* What you have to do *
Please repeat the records exactly, keeping the pictures out.

* Records for the task *
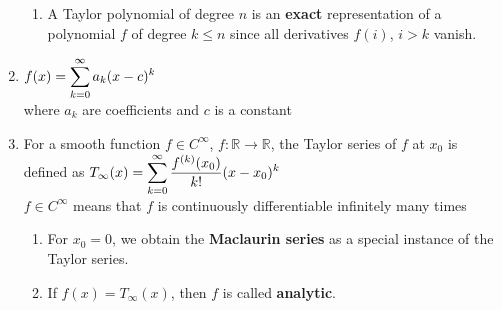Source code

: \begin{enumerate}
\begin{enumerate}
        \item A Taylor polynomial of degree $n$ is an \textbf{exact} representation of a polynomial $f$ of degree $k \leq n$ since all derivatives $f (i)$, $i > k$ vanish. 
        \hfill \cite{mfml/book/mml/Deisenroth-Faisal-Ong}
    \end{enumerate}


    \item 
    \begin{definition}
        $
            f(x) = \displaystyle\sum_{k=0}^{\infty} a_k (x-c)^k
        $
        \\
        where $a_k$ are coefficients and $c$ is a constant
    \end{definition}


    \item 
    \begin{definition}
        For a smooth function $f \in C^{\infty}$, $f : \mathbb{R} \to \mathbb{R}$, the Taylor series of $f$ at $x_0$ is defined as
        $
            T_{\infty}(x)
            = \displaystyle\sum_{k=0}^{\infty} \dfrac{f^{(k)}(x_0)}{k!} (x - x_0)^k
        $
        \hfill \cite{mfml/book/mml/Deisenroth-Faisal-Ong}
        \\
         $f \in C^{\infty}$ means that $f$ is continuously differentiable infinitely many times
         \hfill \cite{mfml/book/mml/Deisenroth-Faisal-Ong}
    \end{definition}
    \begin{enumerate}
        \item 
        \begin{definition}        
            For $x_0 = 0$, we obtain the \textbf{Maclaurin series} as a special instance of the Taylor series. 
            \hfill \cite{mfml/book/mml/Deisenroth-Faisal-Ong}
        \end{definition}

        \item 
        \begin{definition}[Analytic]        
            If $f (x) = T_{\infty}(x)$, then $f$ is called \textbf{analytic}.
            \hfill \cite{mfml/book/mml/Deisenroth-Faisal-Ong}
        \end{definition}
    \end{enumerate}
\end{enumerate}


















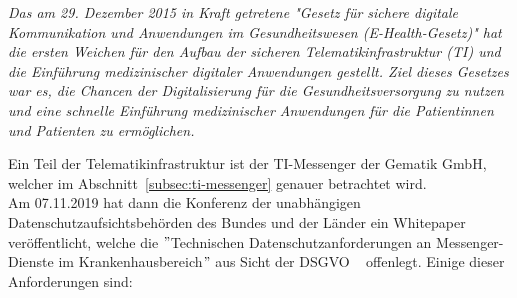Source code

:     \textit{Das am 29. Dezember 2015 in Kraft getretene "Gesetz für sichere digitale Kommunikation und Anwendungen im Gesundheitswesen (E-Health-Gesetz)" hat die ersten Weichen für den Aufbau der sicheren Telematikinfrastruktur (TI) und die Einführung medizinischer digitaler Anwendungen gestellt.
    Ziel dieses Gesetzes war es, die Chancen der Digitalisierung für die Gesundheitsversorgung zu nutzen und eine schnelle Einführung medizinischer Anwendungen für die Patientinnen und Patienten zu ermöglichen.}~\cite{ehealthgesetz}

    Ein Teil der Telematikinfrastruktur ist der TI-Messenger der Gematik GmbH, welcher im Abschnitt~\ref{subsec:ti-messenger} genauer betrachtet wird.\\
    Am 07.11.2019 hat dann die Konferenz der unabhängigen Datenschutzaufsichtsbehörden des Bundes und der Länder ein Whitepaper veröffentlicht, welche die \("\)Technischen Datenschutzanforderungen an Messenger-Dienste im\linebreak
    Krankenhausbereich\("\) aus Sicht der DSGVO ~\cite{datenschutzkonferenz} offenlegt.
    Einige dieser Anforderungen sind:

* Solution to the problem *
Source code

: \begin{enumerate}
\begin{enumerate}
        \item A Taylor polynomial of degree $n$ is an \textbf{exact} representation of a polynomial $f$ of degree $k \leq n$ since all derivatives $f (i)$, $i > k$ vanish. 
        \hfill \cite{mfml/book/mml/Deisenroth-Faisal-Ong}
    \end{enumerate}


    \item 
    \begin{definition}
        $
            f(x) = \displaystyle\sum_{k=0}^{\infty} a_k (x-c)^k
        $
        \\
        where $a_k$ are coefficients and $c$ is a constant
    \end{definition}


    \item 
    \begin{definition}
        For a smooth function $f \in C^{\infty}$, $f : \mathbb{R} \to \mathbb{R}$, the Taylor series of $f$ at $x_0$ is defined as
        $
            T_{\infty}(x)
            = \displaystyle\sum_{k=0}^{\infty} \dfrac{f^{(k)}(x_0)}{k!} (x - x_0)^k
        $
        \hfill \cite{mfml/book/mml/Deisenroth-Faisal-Ong}
        \\
         $f \in C^{\infty}$ means that $f$ is continuously differentiable infinitely many times
         \hfill \cite{mfml/book/mml/Deisenroth-Faisal-Ong}
    \end{definition}
    \begin{enumerate}
        \item 
        \begin{definition}        
            For $x_0 = 0$, we obtain the \textbf{Maclaurin series} as a special instance of the Taylor series. 
            \hfill \cite{mfml/book/mml/Deisenroth-Faisal-Ong}
        \end{definition}

        \item 
        \begin{definition}[Analytic]        
            If $f (x) = T_{\infty}(x)$, then $f$ is called \textbf{analytic}.
            \hfill \cite{mfml/book/mml/Deisenroth-Faisal-Ong}
        \end{definition}
    \end{enumerate}
\end{enumerate}


















Source code

:     \textit{Das am 29. Dezember 2015 in Kraft getretene "Gesetz für sichere digitale Kommunikation und Anwendungen im Gesundheitswesen (E-Health-Gesetz)" hat die ersten Weichen für den Aufbau der sicheren Telematikinfrastruktur (TI) und die Einführung medizinischer digitaler Anwendungen gestellt.
    Ziel dieses Gesetzes war es, die Chancen der Digitalisierung für die Gesundheitsversorgung zu nutzen und eine schnelle Einführung medizinischer Anwendungen für die Patientinnen und Patienten zu ermöglichen.}~\cite{ehealthgesetz}

    Ein Teil der Telematikinfrastruktur ist der TI-Messenger der Gematik GmbH, welcher im Abschnitt~\ref{subsec:ti-messenger} genauer betrachtet wird.\\
    Am 07.11.2019 hat dann die Konferenz der unabhängigen Datenschutzaufsichtsbehörden des Bundes und der Länder ein Whitepaper veröffentlicht, welche die \("\)Technischen Datenschutzanforderungen an Messenger-Dienste im\linebreak
    Krankenhausbereich\("\) aus Sicht der DSGVO ~\cite{datenschutzkonferenz} offenlegt.
    Einige dieser Anforderungen sind:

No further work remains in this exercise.